Training dataset shape:  (426, 31)
Testing dataset shape:  (143, 31)


## Impurity Measures

Implement the functions `calc_gini` and `calc_entropy` in the python file `hw2.py`. You are encouraged to test your implementation using the cell below. We'll denote S as the dataset and $\phi$ as the impurity measure.

The Gini Impurity can be calculated by 
$$\phi(S) = 1 - \sum_{i=1}^{c}(p_i)^2 = 1 - \sum_{i=1}^{c} (\frac{|S_i|}{|S|})^2$$

and the Shannon Entropy can be calculated by
$$\phi(S) = -\sum_{i=1}^{c}p_i\log_2(p_i) = -\sum_{i=1}^{c}\frac{|S_i|}{|S|}\log_2(\frac{|S_i|}{|S|})$$

where $|S_i|$ is the size of class $i$ in the dataset $S$

In [3]:
equally_distributed_data = np.array([[1],[0],[1],[0]])
gini_impurity = calc_gini(equally_distributed_data)
print('✓' if np.equal(gini_impurity, 0.5) else '✗')

✓


In [4]:
shannon_entropy = calc_entropy(equally_distributed_data)
print('✓' if np.equal(shannon_entropy, 1) else '✗')

✓


## Splitting the data

Before we start building the decision tree we need a few metrics for splitting the data.
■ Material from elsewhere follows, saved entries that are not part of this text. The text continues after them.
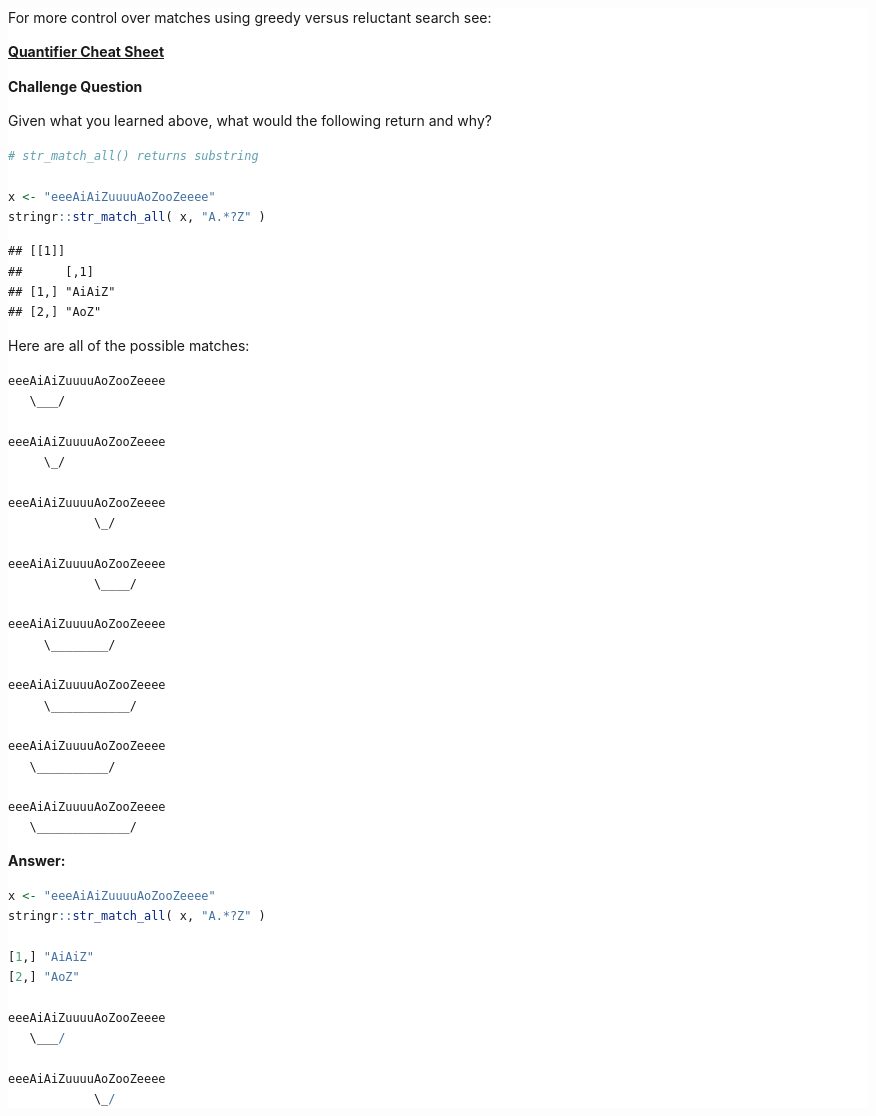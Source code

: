 
For more control over matches using greedy versus reluctant search see: 

[**Quantifier Cheat Sheet**](https://www.rexegg.com/regex-quantifiers.html#cheat_sheet)


**Challenge Question**

Given what you learned above, what would the following return and why? 


```r
# str_match_all() returns substring

x <- "eeeAiAiZuuuuAoZooZeeee"
stringr::str_match_all( x, "A.*?Z" )
```

```
## [[1]]
##      [,1]   
## [1,] "AiAiZ"
## [2,] "AoZ"
```

Here are all of the possible matches: 


```
eeeAiAiZuuuuAoZooZeeee
   \___/
   
eeeAiAiZuuuuAoZooZeeee
     \_/
     
eeeAiAiZuuuuAoZooZeeee
            \_/
            
eeeAiAiZuuuuAoZooZeeee
            \____/
   
eeeAiAiZuuuuAoZooZeeee
     \________/

eeeAiAiZuuuuAoZooZeeee
     \___________/
     
eeeAiAiZuuuuAoZooZeeee
   \__________/
   
eeeAiAiZuuuuAoZooZeeee
   \_____________/
```

**Answer:**

```r
x <- "eeeAiAiZuuuuAoZooZeeee"
stringr::str_match_all( x, "A.*?Z" )
  
[1,] "AiAiZ"
[2,] "AoZ"  

eeeAiAiZuuuuAoZooZeeee
   \___/
   
eeeAiAiZuuuuAoZooZeeee
            \_/
```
1. Since the data consists of continuous values. We will split the dataset according to a certain threshold. The dataset will be split into two according to every row where the specific feature is smaller than the threshold and larger than the threshold.
    - The thresholds will be calculated as the average of every consecutive pair in a vector. For example if the vector looks like [1,2,3,4,5] then the thresholds will be [1.5, 2.5, 3.5, 4.5]. 
2. Once we have all the thresholds for a certain feature we need to find the threshold that splits the data the best.
    - The best threshold is the one that maximizes the equation
    
    $$
    \phi(S,A) = \phi(S) - \sum_{v \in Values(A)}\frac{|S_v|} {|S|} \phi(S_v)
    $$
    
        where S is the dataset, A is the feature to split by, and Values(A) are the different classes of the dataset
        which is 0 and 1 in our case.
    - We choose the feature we want to split by, split the data according to each possible threshold and keep the    threshold with the best information .gain
3. Once we are able to find the best threshold for each feature, we need to find the best feature to split the data by. 
    - The best feature is the one that maximizes the same equation.

In [5]:
# Test for best_threshold
A = np.array([7,12,0,15,6])
A_labels = np.array([1,1,0,1,0])
A = np.column_stack((A, A_labels))
A
# Notice every row where the 0th feature is < 6.5 has a label of 0
# and every row where it's > 6.5 has a label of 1.
# So the threshold 6.5 splits the data perfectly.

array([[ 7,  1],
       [12,  1],
       [ 0,  0],
       [15,  1],
       [ 6,  0]])

In [6]:
# We'll find the best threshold for the only feature
best_threshold(A, 0, calc_entropy)

6.5

In [7]:
# Now we'll add more features to A and compute the best feature to split it by
A = np.column_stack((np.random.randint(0, 20, (5,3)), A))
A

array([[ 6, 19, 14,  7,  1],
       [10,  7,  6, 12,  1],
       [18, 10, 10,  0,  0],
       [ 3,  7,  2, 15,  1],
       [ 1, 11,  5,  6,  0]])

In [8]:
# Note the feature index is 0 relative. Look at the output and convince yourself that it makes sense.
feature, threshold = best_feature_threshold(A, calc_gini)
print(f"The best feature is feature #{feature}. The best associated threshold is {threshold}")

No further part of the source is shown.